# sklearn TF-IDF vs SPLADE Classifier Comparison

This notebook compares two text classification approaches on the AG News dataset:

1. **sklearn TF-IDF + LogisticRegression** - Traditional sparse bag-of-words approach
2. **SPLADE Neural Classifier** - Neural sparse representations with interpretability

We evaluate both on:
- Accuracy and F1 scores
- Training and inference time
- Sparsity of representations
- Interpretability

## 1. Setup & Imports

In [None]:
import time
import numpy as np
import pandas as pd
import matplotlib.pyplot as plt
import seaborn as sns

from datasets import load_dataset
from sklearn.feature_extraction.text import TfidfVectorizer
from sklearn.linear_model import LogisticRegression
from sklearn.metrics import accuracy_score, f1_score, classification_report, confusion_matrix

from src.models import SPLADEClassifier

# Set random seeds for reproducibility
import torch
np.random.seed(42)
torch.manual_seed(42)

# Display settings
plt.rcParams['figure.facecolor'] = 'white'
plt.rcParams['axes.grid'] = True
plt.rcParams['grid.alpha'] = 0.3
%matplotlib inline

print(f"PyTorch version: {torch.__version__}")
print(f"CUDA available: {torch.cuda.is_available()}")
if torch.cuda.is_available():
    print(f"GPU: {torch.cuda.get_device_name(0)}")
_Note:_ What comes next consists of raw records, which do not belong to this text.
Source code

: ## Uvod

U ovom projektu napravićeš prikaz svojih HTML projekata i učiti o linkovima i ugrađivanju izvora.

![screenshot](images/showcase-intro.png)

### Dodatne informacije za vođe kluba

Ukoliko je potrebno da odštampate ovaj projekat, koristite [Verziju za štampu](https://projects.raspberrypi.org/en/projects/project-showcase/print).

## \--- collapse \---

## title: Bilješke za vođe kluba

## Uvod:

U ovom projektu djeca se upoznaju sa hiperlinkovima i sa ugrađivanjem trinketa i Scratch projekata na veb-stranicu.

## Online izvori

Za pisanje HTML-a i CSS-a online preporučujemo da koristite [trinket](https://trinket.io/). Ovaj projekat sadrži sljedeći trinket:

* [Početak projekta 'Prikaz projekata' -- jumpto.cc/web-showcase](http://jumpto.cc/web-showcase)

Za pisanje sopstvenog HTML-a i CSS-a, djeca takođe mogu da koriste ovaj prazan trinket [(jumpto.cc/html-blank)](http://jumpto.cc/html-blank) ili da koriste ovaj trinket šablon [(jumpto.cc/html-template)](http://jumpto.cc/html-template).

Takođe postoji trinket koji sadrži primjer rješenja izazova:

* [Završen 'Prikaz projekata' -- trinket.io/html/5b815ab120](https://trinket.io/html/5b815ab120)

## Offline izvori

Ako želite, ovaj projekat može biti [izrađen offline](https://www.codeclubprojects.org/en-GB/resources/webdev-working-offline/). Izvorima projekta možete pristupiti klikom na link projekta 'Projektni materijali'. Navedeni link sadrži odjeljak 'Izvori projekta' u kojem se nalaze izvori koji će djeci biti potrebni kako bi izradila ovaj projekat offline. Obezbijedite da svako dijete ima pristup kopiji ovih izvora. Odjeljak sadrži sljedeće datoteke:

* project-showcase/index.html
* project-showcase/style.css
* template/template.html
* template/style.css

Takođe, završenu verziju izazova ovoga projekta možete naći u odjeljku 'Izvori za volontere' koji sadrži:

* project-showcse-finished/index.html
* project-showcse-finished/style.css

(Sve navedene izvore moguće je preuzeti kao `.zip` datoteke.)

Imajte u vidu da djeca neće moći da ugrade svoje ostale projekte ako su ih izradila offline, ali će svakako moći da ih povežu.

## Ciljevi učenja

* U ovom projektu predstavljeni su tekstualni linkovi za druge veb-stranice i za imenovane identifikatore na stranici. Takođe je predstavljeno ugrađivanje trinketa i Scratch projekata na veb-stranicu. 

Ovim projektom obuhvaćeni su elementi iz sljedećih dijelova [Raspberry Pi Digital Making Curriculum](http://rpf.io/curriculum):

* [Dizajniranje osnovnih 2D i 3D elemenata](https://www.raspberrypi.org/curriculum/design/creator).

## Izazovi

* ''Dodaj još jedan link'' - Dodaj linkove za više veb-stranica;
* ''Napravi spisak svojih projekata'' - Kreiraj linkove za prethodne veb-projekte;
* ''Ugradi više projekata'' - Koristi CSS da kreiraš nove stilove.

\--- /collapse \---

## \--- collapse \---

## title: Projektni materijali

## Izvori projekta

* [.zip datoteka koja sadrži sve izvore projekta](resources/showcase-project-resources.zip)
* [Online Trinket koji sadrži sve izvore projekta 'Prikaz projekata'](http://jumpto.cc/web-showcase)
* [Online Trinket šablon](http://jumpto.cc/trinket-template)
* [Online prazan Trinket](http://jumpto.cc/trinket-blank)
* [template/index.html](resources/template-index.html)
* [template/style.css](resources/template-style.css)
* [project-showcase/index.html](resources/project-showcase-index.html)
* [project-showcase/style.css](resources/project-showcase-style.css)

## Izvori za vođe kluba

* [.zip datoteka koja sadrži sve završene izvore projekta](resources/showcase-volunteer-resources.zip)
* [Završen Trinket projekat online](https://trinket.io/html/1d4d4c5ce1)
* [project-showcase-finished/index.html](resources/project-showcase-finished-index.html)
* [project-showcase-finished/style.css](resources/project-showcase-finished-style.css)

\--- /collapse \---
## 2. Load AG News Dataset

AG News is a 4-class news topic classification dataset with 120,000 training samples.

**Classes:**
- 0: World
- 1: Sports
- 2: Business
- 3: Sci/Tech

In [None]:
# Load AG News from HuggingFace
print("Loading AG News dataset...")
dataset = load_dataset("ag_news")

print(f"\nDataset structure:")
print(dataset)

In [None]:
# Extract texts and labels (convert to lists for compatibility)
CLASS_NAMES = ["World", "Sports", "Business", "Sci/Tech"]

train_texts = list(dataset["train"]["text"])
train_labels = list(dataset["train"]["label"])
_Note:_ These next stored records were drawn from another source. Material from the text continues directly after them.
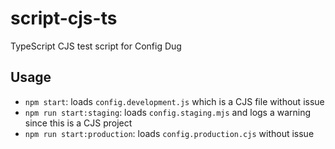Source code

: # script-cjs-ts

TypeScript CJS test script for Config Dug

## Usage

- `npm start`: loads `config.development.js` which is a CJS file without issue
- `npm run start:staging`: loads `config.staging.mjs` and logs a warning since this is a CJS project
- `npm run start:production`: loads `config.production.cjs` without issue
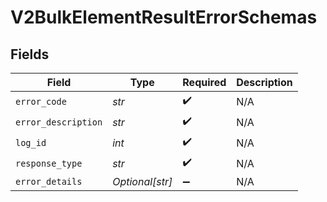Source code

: # V2BulkElementResultErrorSchemas


## Fields

| Field               | Type                | Required            | Description         |
| ------------------- | ------------------- | ------------------- | ------------------- |
| `error_code`        | *str*               | :heavy_check_mark:  | N/A                 |
| `error_description` | *str*               | :heavy_check_mark:  | N/A                 |
| `log_id`            | *int*               | :heavy_check_mark:  | N/A                 |
| `response_type`     | *str*               | :heavy_check_mark:  | N/A                 |
| `error_details`     | *Optional[str]*     | :heavy_minus_sign:  | N/A                 |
test_texts = list(dataset["test"]["text"])
test_labels = list(dataset["test"]["label"])

print(f"Training samples: {len(train_texts):,}")
print(f"Test samples: {len(test_texts):,}")
print(f"Number of classes: {len(CLASS_NAMES)}")

## 3. Exploratory Data Analysis

In [None]:
# Class distribution
train_label_counts = pd.Series(train_labels).value_counts().sort_index()

fig, axes = plt.subplots(1, 2, figsize=(12, 4))

# Bar chart of class distribution
axes[0].bar(CLASS_NAMES, train_label_counts.values, color=['#e74c3c', '#3498db', '#2ecc71', '#9b59b6'])
axes[0].set_ylabel('Number of samples')
axes[0].set_title('Training Set Class Distribution')
for i, v in enumerate(train_label_counts.values):
    axes[0].text(i, v + 500, f'{v:,}', ha='center')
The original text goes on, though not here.